**What is expected:**
Line count for "visual": report how many lines in this material hold that string, with the number alone as the answer.

**Working data:**

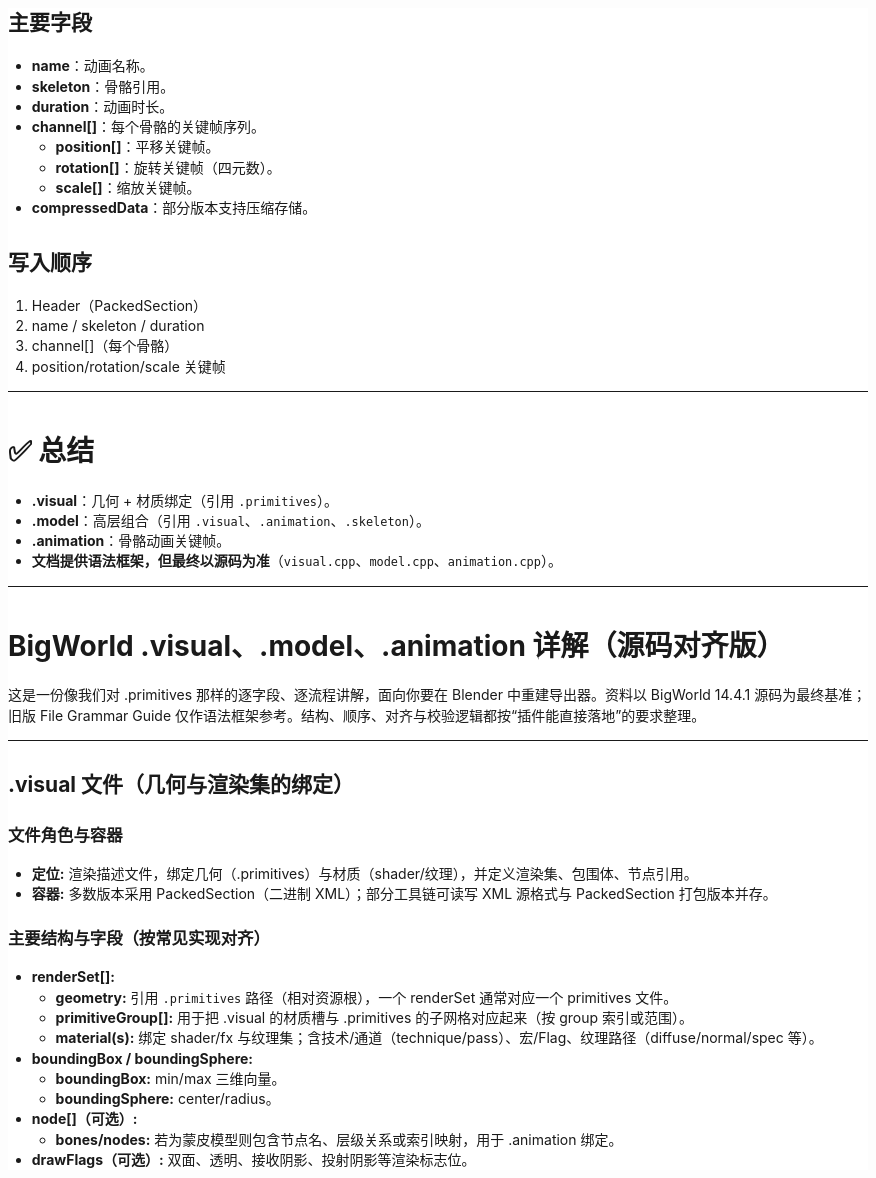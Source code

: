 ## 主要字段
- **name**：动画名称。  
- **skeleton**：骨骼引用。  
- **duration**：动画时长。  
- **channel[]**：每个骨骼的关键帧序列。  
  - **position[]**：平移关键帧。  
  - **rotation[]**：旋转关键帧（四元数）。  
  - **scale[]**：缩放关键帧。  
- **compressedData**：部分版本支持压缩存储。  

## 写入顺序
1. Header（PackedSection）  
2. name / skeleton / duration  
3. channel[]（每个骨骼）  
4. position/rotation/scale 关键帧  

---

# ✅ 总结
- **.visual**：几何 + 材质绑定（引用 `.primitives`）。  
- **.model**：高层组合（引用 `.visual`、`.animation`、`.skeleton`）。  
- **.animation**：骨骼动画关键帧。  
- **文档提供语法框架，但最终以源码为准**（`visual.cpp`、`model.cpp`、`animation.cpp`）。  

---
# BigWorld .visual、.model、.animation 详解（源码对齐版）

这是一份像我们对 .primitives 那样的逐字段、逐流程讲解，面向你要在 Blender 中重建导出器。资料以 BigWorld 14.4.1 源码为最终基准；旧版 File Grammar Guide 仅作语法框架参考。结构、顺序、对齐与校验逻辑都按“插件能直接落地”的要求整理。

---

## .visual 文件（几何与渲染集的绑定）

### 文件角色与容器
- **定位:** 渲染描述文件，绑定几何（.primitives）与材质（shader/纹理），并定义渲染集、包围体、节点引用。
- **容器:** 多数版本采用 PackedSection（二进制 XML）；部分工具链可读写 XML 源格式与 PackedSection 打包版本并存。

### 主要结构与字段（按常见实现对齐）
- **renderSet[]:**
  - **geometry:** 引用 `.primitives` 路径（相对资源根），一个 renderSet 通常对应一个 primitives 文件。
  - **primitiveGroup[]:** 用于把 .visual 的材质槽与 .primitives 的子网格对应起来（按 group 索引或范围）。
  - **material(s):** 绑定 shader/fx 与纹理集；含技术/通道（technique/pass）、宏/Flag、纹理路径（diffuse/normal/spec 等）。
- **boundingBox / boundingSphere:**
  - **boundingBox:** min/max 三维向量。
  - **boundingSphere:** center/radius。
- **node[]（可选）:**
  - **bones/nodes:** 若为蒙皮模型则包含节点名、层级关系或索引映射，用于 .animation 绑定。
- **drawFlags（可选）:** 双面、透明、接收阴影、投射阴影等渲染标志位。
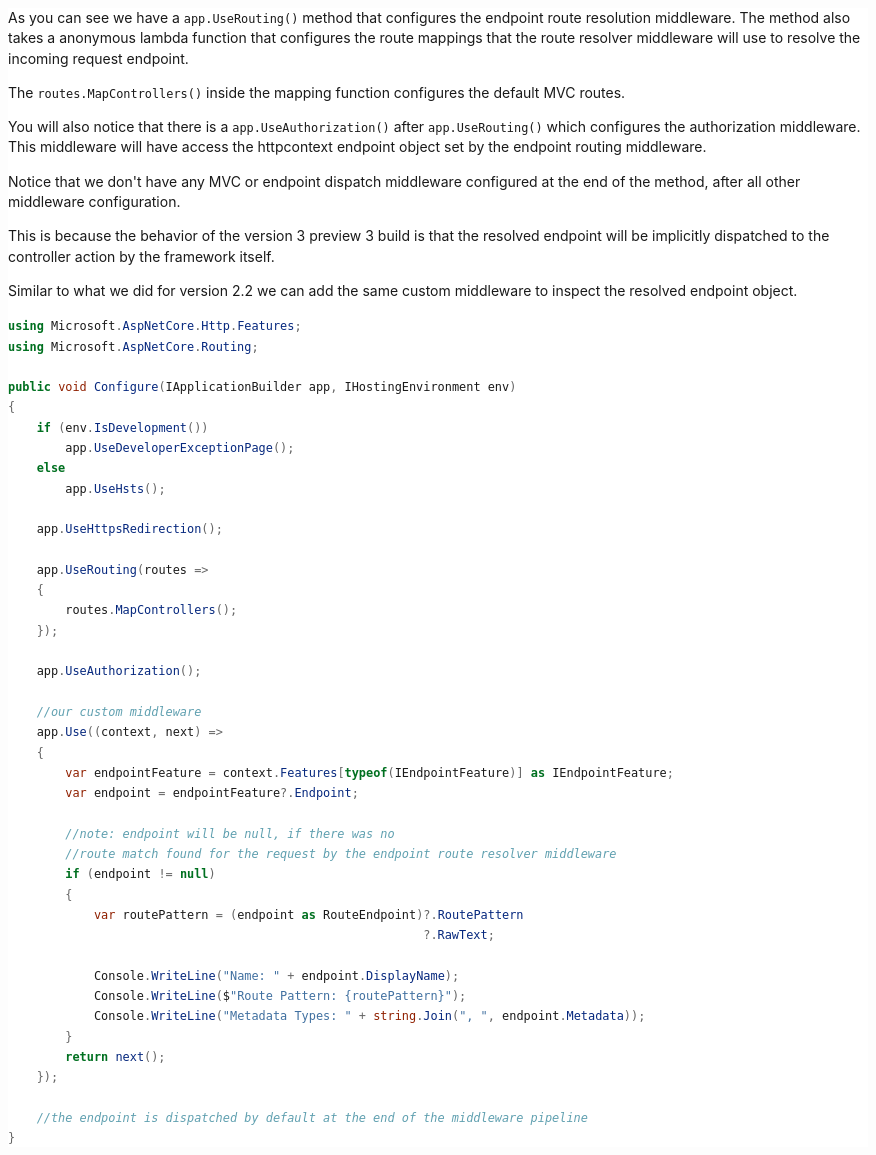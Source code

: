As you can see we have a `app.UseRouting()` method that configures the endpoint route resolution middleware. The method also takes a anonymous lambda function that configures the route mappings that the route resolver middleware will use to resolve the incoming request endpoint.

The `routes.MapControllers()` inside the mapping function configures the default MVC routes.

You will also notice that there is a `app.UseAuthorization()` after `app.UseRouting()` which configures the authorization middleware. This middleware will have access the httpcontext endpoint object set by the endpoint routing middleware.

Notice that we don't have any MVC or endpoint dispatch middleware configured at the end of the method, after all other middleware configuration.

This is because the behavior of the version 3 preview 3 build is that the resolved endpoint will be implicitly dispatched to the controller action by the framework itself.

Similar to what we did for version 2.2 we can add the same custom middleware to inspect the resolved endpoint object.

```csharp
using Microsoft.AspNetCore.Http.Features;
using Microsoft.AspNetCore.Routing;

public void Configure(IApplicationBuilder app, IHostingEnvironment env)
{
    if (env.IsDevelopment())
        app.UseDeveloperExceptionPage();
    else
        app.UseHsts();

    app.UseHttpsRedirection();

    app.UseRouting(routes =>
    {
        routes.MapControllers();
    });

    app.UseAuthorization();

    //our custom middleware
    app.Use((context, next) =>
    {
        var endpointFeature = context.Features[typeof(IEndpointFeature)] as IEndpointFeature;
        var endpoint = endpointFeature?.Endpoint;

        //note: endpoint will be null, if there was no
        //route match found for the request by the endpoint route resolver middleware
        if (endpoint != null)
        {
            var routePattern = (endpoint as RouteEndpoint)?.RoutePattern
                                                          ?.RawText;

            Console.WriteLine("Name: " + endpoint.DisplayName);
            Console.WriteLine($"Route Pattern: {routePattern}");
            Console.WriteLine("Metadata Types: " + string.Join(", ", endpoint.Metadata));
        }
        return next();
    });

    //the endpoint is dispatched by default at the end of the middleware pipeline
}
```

---

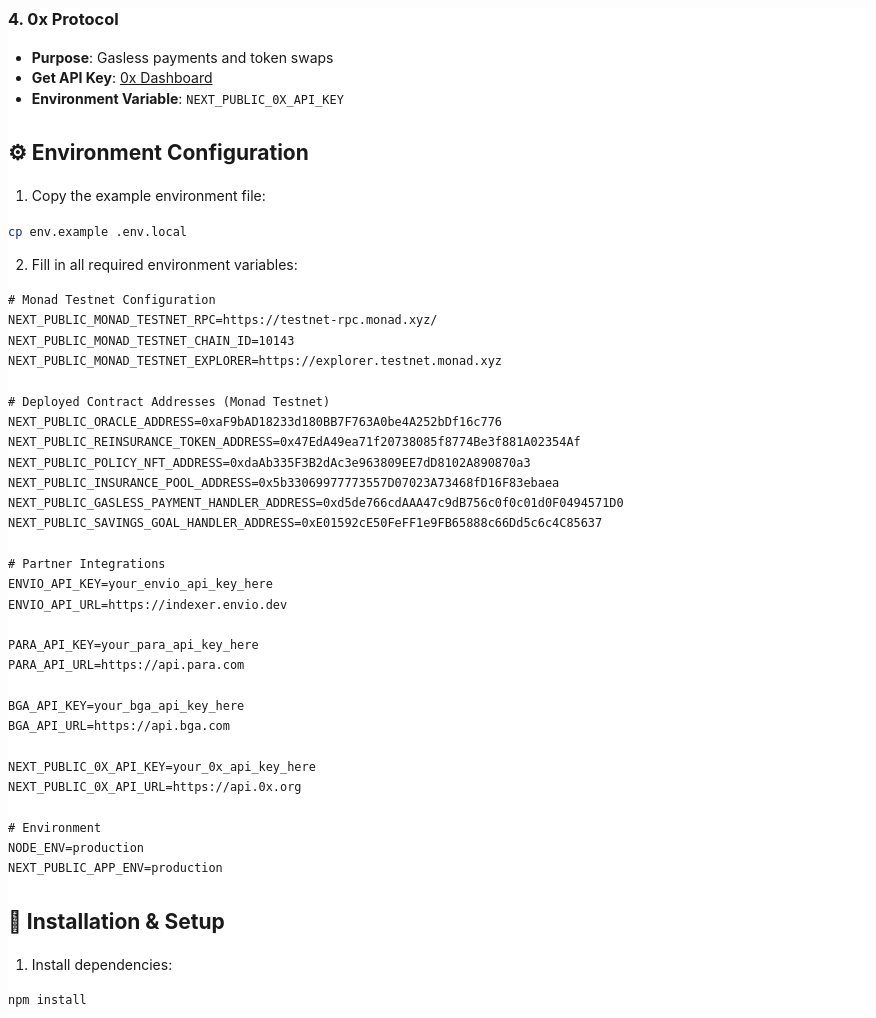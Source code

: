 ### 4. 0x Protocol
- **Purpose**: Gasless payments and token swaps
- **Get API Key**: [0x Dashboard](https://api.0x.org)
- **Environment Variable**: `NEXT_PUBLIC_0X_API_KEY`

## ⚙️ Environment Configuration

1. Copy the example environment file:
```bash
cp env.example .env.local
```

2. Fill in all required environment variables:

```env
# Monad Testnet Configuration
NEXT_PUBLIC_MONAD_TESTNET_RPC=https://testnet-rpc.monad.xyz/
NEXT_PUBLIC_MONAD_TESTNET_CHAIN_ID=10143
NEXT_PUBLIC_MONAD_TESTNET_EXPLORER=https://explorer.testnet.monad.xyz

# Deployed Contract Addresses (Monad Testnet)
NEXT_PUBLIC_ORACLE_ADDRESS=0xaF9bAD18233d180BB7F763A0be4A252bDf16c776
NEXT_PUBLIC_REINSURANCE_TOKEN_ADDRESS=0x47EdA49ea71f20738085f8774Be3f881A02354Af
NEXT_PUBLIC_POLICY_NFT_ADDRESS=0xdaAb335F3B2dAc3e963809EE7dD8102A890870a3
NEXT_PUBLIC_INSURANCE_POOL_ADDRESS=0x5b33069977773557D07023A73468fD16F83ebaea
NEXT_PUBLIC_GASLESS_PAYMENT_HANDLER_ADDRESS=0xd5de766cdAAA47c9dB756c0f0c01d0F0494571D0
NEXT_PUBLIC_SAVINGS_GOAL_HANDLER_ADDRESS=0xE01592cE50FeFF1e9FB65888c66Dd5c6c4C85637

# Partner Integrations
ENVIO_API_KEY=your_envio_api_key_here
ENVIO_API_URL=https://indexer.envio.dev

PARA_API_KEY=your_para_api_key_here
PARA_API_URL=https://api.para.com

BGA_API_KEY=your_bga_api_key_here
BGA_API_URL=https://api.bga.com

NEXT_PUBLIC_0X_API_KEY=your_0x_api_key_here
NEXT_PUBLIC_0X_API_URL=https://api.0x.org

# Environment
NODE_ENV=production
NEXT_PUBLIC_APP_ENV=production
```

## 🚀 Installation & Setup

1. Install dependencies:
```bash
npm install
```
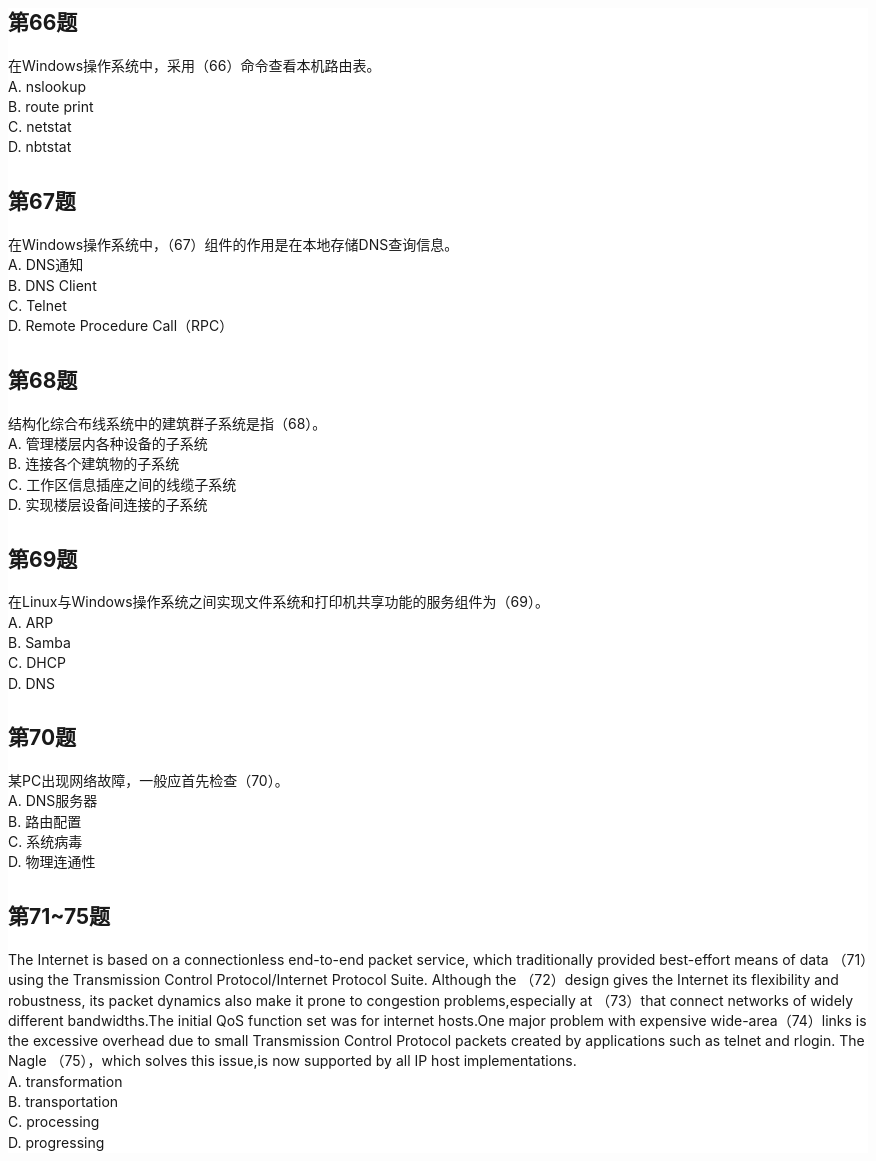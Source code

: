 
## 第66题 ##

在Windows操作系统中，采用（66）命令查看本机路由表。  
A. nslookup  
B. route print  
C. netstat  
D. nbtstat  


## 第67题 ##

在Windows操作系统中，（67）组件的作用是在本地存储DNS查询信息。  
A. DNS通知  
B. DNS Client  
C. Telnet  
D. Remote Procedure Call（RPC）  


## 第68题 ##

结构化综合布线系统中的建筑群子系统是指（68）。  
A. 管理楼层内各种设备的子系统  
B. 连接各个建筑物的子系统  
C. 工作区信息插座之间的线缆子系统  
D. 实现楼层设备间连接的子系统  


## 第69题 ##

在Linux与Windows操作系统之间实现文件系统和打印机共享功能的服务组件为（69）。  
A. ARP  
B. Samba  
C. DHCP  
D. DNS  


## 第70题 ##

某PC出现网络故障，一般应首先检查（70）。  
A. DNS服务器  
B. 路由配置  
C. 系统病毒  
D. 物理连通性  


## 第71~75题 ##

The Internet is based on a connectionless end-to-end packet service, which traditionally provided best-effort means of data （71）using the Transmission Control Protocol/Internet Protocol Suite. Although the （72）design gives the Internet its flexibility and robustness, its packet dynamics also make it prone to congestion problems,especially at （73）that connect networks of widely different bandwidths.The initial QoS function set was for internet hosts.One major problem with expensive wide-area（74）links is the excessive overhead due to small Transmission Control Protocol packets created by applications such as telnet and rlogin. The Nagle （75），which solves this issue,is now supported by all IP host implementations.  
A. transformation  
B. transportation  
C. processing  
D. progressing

--

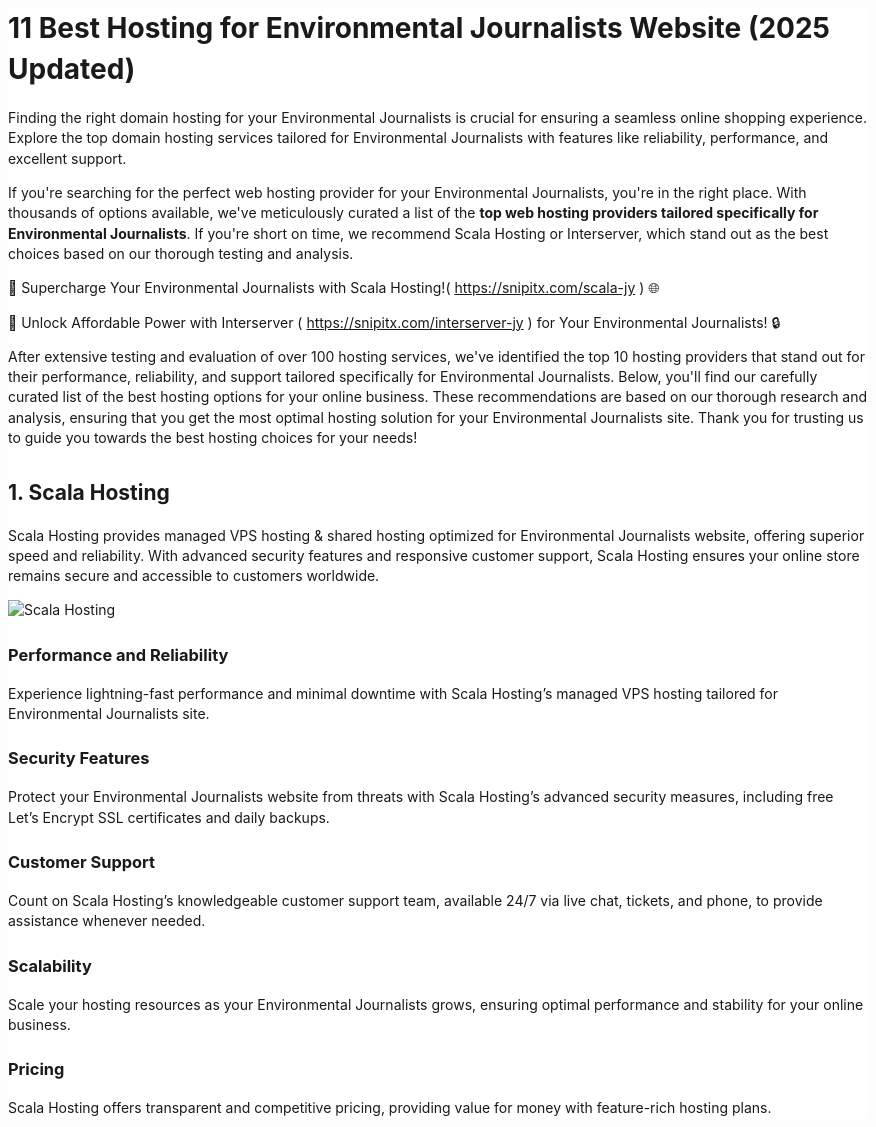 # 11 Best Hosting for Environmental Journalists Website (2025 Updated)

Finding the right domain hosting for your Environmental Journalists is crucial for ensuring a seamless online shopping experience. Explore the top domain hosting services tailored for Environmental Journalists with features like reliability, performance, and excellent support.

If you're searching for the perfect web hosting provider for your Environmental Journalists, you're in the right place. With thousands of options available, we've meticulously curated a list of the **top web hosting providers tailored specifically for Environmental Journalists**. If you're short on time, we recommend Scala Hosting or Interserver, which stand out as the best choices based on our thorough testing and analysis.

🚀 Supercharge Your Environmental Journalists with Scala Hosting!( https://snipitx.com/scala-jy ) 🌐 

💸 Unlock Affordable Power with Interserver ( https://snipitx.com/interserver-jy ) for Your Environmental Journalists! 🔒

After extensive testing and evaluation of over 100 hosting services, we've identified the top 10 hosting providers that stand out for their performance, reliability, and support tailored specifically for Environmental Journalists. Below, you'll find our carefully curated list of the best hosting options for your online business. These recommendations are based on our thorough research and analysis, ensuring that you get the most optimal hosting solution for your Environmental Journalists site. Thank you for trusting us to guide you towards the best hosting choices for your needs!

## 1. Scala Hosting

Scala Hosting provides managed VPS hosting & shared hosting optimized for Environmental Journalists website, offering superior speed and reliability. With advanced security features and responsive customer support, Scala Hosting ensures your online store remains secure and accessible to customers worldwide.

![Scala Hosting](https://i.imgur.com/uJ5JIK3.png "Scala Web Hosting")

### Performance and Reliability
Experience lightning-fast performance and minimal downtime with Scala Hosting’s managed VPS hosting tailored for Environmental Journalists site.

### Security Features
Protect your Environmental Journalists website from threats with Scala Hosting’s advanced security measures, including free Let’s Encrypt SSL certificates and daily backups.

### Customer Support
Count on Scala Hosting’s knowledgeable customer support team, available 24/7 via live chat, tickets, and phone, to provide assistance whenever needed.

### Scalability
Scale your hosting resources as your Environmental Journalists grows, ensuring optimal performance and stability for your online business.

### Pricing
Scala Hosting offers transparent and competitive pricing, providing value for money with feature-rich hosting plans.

**Problem solution:**
6